Lorsqu’on traduit un livre ayant atteint les sommets, il faut un traducteur à la hauteur ; ici, le texte français reste terre à terre. Claro, « passeur » de littérature américaine et considéré comme l’un de ses meilleurs traducteurs hexagonaux, est célèbre pour l’impressionnante quantité de sa production : chaque année, il traduit des milliers des pages, tout en publiant de la poésie, en s’occupant de son blog et en se dépensant en tant qu’éditeur et chroniqueur. Trop, c’est trop ! Surmené, il a fini par intégrer l’idéologie de l’impérialisme yankee dont il est l’idiot utile : à tout prix, la mécanique et l’efficacité !
Samantha Harvey est anglaise, outre-Manche la communication se passe à un autre niveau, e décalage entre elle et ses confrères outre-Atlantique ressemble à celui entre Tony Blair et George W. Bush, ou entre BoJo et Donald Trump : même lorsqu’ils sont bêtes, les Anglais sont linguistiquement plus subtils.
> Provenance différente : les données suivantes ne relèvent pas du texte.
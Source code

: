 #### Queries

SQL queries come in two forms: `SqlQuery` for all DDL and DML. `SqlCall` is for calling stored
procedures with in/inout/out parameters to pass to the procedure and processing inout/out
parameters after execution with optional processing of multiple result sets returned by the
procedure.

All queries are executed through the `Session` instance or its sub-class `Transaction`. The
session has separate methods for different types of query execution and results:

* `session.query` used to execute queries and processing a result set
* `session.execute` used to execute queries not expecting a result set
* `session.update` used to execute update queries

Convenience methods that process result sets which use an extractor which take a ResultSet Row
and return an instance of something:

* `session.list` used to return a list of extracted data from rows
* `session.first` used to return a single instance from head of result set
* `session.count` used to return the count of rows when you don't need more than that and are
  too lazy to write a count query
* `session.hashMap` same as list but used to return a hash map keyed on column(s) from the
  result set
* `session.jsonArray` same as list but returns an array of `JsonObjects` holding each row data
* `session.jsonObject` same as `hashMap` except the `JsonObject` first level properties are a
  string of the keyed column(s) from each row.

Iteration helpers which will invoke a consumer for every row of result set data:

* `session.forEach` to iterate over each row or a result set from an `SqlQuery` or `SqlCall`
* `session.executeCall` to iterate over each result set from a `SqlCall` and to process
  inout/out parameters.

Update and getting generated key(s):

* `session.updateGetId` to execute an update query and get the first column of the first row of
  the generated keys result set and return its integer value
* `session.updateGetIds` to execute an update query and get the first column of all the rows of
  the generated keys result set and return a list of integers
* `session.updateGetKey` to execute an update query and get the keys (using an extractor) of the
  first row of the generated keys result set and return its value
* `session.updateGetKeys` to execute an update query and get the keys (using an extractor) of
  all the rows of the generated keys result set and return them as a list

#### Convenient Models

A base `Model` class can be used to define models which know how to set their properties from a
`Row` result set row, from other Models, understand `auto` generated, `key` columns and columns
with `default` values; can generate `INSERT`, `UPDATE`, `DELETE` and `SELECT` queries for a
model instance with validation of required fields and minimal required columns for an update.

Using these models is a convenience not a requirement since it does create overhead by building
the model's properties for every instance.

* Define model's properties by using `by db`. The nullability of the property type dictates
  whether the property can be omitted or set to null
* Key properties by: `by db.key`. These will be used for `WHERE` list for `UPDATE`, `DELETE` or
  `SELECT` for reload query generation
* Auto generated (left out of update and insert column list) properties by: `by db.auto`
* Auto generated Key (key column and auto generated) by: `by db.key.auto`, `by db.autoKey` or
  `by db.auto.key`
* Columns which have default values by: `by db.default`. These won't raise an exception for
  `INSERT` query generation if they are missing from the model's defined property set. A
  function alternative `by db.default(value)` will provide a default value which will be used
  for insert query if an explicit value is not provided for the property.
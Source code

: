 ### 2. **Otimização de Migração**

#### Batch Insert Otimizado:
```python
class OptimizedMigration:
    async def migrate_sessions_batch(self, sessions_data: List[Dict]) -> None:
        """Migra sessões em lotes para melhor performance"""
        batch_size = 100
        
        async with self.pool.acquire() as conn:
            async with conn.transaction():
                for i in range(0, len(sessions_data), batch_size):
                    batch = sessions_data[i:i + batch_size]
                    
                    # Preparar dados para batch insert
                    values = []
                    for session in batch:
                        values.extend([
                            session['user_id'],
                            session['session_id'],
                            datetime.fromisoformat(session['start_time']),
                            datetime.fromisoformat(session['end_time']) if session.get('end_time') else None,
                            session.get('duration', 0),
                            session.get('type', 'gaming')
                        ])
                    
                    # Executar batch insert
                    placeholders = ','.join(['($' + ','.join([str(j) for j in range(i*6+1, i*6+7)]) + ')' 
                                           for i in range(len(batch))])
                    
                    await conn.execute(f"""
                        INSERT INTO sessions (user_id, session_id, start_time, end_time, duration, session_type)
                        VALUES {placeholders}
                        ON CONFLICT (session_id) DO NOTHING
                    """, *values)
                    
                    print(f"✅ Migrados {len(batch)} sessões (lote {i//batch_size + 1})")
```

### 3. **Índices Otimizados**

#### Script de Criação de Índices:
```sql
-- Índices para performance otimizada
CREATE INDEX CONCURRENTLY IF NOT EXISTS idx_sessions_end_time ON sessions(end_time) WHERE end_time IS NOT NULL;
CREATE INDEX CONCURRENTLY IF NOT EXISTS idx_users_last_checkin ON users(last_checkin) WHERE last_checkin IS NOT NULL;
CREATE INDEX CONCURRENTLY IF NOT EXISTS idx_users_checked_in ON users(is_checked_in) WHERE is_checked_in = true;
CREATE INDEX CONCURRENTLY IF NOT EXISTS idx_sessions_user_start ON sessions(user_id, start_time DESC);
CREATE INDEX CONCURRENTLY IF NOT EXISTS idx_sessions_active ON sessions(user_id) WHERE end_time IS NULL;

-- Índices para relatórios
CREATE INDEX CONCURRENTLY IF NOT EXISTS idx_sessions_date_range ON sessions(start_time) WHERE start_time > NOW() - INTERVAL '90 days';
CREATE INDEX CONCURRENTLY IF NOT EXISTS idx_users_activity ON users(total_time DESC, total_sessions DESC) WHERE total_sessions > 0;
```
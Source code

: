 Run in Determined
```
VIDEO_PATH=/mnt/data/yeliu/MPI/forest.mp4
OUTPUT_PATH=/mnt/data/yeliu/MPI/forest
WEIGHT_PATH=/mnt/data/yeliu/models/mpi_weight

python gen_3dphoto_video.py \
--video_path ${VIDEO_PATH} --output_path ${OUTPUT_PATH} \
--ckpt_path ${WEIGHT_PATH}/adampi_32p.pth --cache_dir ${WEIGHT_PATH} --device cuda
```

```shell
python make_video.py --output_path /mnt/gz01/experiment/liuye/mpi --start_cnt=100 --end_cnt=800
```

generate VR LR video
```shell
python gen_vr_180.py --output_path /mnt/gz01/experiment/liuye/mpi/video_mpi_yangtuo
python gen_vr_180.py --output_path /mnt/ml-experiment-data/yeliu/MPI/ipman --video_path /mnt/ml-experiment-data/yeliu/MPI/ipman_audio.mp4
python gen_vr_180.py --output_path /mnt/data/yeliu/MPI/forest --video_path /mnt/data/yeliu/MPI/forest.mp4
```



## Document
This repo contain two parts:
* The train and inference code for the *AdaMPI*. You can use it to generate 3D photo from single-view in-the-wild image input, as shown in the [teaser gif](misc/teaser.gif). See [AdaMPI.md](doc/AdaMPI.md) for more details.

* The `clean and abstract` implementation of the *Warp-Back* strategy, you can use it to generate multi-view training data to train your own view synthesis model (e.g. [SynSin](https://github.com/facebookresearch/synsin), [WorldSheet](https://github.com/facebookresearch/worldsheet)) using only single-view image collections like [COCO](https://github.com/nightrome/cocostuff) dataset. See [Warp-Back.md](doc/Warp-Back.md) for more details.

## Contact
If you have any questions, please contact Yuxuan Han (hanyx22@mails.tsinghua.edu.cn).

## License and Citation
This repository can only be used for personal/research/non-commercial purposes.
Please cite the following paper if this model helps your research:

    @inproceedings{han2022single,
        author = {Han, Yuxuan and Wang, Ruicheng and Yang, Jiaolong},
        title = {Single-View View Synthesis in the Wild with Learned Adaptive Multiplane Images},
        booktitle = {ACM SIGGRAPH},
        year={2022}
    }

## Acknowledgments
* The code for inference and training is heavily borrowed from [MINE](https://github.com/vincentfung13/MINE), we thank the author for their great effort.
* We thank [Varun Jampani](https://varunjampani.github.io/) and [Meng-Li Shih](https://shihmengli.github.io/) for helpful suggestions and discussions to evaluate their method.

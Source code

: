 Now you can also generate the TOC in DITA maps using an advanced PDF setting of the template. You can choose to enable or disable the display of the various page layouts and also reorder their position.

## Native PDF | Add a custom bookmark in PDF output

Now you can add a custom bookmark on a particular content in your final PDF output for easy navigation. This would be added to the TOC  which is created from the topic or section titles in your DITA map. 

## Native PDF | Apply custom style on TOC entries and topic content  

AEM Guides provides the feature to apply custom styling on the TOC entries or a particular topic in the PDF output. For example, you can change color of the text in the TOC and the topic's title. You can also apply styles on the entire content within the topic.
La faiblesse de cette traduction saute aux yeux dès la première phrase du chapitre « Orbite 1 » : Harvey évoque des pensées et des mythologies qui « convene » ; le verbe nous interpelle, le lecteur doué d’une oreille fine entend une note perçante, absente dans la traduction tricolore : « se rejoignent ». À la fin de ce paragraphe, quand la romancière évoque le « raw space » (« l’espace nu » pour Claro, qu’on aurait traduit par « brut » ou « cru »), elle le compare à une panthère ; une panthère « rêvée » de manière transitive par les astronautes : « they dream it stalking through their quarters », tandis que le « Clavier Cannibale » – pour reprendre le nom du blog du traducteur – mortifie la phrase : « ils rêvent qu’elle rôde dans leur habitacle ». En anglais, la magie se cachait dans cette transitivité inattendue. À la page suivante, c’est une faute de sens frappante : « un » mardi devient « le premier » mardi à bord pour Roman, alors qu’il participe à cette mission depuis quatre-vingt-huit jours. Et ainsi de suite… Le cannibale ferait mieux de renoncer à sa poursuite d’auteurs britanniques pour rester dans sa chasse gardée américaine, peuplée d’écrivains virils. Feu Bernard Hœpffner, Claro ne l’est pas. Qu’importe, même mal traduit, Orbital vaut l’escale.